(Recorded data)
:::::
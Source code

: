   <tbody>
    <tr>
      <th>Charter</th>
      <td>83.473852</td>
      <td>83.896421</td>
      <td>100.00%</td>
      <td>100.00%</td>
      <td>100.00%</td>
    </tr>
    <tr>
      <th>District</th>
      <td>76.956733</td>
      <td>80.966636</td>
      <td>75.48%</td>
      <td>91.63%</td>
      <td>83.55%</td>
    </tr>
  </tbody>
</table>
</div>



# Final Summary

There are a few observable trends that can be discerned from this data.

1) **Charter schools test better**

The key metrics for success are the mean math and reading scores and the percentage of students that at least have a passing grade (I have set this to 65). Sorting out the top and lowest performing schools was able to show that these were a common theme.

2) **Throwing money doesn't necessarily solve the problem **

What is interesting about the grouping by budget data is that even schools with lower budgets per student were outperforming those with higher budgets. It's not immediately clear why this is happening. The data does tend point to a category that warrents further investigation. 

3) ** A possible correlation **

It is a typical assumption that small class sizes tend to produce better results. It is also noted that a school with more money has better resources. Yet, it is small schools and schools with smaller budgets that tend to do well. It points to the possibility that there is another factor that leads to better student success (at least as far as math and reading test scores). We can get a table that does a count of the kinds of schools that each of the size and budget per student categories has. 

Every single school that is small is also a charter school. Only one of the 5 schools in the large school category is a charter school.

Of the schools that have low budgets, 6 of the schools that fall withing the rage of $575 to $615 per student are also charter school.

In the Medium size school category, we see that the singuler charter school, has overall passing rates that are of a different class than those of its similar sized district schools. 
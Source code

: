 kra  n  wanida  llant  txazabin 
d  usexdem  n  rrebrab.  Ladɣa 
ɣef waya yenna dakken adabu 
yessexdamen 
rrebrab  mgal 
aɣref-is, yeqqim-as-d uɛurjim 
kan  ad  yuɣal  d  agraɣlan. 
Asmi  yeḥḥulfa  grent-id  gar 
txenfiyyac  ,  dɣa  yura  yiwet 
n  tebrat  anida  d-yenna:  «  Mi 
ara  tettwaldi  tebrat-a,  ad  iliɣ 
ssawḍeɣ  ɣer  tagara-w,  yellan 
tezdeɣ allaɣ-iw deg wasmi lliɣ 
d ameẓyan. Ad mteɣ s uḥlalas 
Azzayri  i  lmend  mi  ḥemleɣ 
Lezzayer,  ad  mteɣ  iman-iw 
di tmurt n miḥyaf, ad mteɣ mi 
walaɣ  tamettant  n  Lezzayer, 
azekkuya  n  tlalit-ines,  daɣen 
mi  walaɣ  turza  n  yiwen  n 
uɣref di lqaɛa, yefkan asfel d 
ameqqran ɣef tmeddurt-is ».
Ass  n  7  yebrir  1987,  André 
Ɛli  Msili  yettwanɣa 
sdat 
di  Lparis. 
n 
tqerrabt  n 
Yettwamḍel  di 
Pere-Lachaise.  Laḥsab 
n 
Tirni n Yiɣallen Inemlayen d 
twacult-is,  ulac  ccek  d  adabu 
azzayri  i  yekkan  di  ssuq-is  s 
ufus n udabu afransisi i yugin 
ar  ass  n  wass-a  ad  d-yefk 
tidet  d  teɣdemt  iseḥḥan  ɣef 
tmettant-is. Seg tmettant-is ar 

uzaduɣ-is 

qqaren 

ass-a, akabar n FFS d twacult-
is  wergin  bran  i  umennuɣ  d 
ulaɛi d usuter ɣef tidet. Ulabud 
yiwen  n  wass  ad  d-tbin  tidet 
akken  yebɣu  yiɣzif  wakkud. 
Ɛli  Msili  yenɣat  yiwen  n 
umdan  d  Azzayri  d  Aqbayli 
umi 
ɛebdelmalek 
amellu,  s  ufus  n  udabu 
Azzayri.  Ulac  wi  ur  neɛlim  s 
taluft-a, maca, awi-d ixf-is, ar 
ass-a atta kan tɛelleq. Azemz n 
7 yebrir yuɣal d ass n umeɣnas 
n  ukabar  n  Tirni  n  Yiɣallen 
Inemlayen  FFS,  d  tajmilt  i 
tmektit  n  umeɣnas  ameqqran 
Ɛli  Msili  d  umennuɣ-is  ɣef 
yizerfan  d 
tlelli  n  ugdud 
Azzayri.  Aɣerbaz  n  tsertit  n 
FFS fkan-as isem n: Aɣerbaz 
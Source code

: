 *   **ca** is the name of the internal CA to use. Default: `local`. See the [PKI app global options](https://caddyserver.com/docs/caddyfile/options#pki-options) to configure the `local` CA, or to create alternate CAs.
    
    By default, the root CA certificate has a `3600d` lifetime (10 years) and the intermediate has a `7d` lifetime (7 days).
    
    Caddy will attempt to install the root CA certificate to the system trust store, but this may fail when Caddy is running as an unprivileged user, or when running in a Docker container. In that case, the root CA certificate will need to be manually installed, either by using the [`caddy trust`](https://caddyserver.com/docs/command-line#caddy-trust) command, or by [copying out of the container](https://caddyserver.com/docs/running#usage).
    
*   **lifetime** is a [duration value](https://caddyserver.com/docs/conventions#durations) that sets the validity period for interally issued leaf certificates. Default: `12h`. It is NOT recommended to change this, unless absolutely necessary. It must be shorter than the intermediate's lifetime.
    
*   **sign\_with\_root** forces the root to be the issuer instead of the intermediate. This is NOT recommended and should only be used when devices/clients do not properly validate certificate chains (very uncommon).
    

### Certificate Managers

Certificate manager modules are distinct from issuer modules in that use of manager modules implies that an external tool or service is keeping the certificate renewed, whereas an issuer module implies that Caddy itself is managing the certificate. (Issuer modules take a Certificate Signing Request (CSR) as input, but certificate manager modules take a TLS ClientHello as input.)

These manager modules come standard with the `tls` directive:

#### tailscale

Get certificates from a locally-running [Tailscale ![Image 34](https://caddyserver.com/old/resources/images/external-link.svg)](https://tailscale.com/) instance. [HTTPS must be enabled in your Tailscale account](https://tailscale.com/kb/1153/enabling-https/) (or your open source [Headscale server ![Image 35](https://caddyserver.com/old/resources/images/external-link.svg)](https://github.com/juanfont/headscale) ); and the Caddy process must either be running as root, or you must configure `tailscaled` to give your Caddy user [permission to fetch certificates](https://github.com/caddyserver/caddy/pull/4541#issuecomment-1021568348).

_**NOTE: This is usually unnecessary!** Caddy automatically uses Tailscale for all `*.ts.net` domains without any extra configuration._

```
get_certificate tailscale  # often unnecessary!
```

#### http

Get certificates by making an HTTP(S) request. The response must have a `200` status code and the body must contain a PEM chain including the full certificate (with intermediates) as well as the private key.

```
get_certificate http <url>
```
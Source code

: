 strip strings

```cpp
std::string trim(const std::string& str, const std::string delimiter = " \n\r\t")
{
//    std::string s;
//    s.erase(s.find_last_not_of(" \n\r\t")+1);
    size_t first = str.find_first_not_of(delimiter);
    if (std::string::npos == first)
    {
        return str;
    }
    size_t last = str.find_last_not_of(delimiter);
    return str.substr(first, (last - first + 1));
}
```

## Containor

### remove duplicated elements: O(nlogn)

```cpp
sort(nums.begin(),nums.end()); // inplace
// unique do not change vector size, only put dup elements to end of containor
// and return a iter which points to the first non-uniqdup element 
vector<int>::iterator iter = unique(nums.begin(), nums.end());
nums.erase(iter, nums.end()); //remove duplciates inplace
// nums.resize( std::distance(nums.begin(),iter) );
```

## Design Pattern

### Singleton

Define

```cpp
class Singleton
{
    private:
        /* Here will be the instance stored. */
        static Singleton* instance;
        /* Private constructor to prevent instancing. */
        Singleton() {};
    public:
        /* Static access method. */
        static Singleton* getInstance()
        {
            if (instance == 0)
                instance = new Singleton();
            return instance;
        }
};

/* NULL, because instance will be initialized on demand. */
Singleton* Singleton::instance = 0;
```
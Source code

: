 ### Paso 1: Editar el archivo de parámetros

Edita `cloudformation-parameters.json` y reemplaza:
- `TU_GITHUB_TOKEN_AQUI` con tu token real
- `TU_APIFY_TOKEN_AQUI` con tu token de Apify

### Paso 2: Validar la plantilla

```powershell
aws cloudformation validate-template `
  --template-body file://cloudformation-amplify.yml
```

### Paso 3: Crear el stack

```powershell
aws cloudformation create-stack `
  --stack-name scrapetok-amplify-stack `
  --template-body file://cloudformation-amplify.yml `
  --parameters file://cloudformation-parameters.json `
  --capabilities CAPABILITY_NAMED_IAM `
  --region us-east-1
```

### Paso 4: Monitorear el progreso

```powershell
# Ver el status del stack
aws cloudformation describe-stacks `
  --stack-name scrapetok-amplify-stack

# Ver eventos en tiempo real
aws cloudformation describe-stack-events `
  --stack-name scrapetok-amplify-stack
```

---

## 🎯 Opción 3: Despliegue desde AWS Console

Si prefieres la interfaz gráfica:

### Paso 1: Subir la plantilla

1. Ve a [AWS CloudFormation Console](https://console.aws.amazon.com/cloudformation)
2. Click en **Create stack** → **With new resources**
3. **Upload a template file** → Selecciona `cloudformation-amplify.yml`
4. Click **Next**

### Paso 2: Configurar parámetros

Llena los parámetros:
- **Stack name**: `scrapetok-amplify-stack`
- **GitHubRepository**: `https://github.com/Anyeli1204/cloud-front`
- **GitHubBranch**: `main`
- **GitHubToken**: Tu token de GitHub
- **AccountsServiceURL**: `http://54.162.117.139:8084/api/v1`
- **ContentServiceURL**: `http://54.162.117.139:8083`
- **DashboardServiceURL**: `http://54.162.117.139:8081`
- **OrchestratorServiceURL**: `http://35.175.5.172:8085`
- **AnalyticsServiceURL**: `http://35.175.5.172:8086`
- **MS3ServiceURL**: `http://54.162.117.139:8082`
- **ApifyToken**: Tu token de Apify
:::::
* [Work to complete]: Please restate the records word for word. Go from the first line to the line with "2) **Throwing money" and include both.

* [Worked solution]:
Source code

:   <tbody>
    <tr>
      <th>Charter</th>
      <td>83.473852</td>
      <td>83.896421</td>
      <td>100.00%</td>
      <td>100.00%</td>
      <td>100.00%</td>
    </tr>
    <tr>
      <th>District</th>
      <td>76.956733</td>
      <td>80.966636</td>
      <td>75.48%</td>
      <td>91.63%</td>
      <td>83.55%</td>
    </tr>
  </tbody>
</table>
</div>



# Final Summary

There are a few observable trends that can be discerned from this data.

1) **Charter schools test better**

The key metrics for success are the mean math and reading scores and the percentage of students that at least have a passing grade (I have set this to 65). Sorting out the top and lowest performing schools was able to show that these were a common theme.

2) **Throwing money doesn't necessarily solve the problem **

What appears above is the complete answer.